• **Task brief**:
Only the lines containing "upaiyun" should appear in the answer, copied from the listing below.

----------------

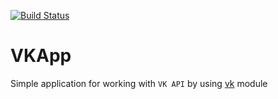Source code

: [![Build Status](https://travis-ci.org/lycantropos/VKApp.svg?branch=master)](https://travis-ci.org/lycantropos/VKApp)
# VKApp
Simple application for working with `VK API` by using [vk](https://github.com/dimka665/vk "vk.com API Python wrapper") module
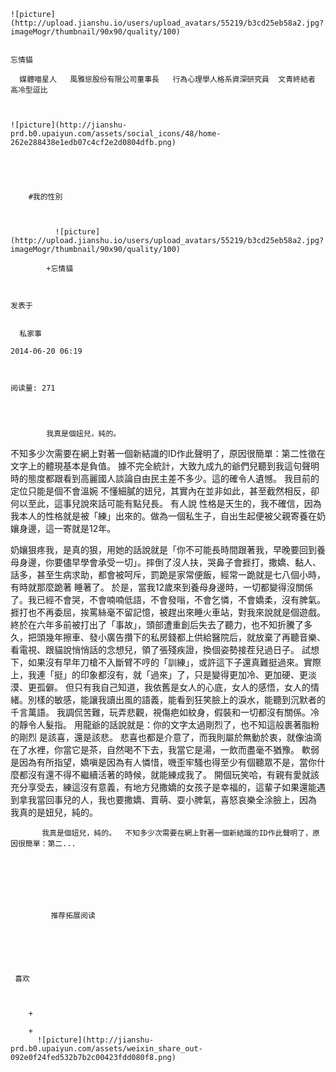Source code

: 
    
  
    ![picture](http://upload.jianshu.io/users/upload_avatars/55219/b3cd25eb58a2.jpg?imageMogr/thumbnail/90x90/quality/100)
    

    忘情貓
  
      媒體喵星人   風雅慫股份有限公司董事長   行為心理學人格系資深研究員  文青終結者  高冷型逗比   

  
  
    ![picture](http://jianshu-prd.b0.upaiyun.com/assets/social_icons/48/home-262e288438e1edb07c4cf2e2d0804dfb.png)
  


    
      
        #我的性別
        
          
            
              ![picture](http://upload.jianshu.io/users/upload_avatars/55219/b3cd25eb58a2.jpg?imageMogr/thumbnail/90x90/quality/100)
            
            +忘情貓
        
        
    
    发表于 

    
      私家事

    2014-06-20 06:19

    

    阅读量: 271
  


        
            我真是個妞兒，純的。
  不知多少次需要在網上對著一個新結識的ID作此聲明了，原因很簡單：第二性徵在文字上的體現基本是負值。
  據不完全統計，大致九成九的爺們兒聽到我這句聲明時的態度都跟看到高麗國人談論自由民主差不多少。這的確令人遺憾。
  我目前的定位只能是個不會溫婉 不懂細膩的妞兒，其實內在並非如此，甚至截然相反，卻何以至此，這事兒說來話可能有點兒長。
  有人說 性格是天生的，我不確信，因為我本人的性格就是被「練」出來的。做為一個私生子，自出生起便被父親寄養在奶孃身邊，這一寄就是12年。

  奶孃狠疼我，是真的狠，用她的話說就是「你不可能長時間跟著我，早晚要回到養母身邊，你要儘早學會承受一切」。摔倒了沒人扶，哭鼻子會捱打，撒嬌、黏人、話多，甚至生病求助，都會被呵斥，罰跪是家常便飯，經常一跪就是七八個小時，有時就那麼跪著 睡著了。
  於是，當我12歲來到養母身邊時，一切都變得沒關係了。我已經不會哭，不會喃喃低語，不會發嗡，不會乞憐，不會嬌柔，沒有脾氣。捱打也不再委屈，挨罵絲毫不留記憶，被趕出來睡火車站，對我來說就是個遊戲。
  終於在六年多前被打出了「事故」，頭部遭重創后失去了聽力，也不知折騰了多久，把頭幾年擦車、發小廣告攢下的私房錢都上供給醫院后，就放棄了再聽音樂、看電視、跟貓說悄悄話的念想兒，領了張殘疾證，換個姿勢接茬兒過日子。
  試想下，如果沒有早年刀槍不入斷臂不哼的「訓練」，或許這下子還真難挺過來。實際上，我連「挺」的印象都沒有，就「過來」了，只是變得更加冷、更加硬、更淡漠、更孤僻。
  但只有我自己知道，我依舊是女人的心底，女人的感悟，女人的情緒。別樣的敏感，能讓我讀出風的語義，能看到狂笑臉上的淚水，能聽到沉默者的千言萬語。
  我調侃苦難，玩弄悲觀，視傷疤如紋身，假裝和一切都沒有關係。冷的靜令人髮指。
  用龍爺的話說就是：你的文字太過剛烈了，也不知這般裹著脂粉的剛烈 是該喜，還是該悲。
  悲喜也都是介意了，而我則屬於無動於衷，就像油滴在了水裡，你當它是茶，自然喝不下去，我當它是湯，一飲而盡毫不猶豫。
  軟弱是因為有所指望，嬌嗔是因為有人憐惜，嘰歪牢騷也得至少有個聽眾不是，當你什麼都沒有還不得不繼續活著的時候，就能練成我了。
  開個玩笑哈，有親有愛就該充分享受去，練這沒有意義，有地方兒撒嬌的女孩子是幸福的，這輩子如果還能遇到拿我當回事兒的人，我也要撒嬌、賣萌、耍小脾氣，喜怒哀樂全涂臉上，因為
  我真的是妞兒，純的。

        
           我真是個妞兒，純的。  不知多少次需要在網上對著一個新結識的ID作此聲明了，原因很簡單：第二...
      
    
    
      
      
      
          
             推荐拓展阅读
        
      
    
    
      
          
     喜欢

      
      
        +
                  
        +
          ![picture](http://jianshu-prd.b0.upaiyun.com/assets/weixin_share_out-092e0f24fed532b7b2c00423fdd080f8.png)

----------------

• **Answer box**:
    ![picture](http://jianshu-prd.b0.upaiyun.com/assets/social_icons/48/home-262e288438e1edb07c4cf2e2d0804dfb.png)
          ![picture](http://jianshu-prd.b0.upaiyun.com/assets/weixin_share_out-092e0f24fed532b7b2c00423fdd080f8.png)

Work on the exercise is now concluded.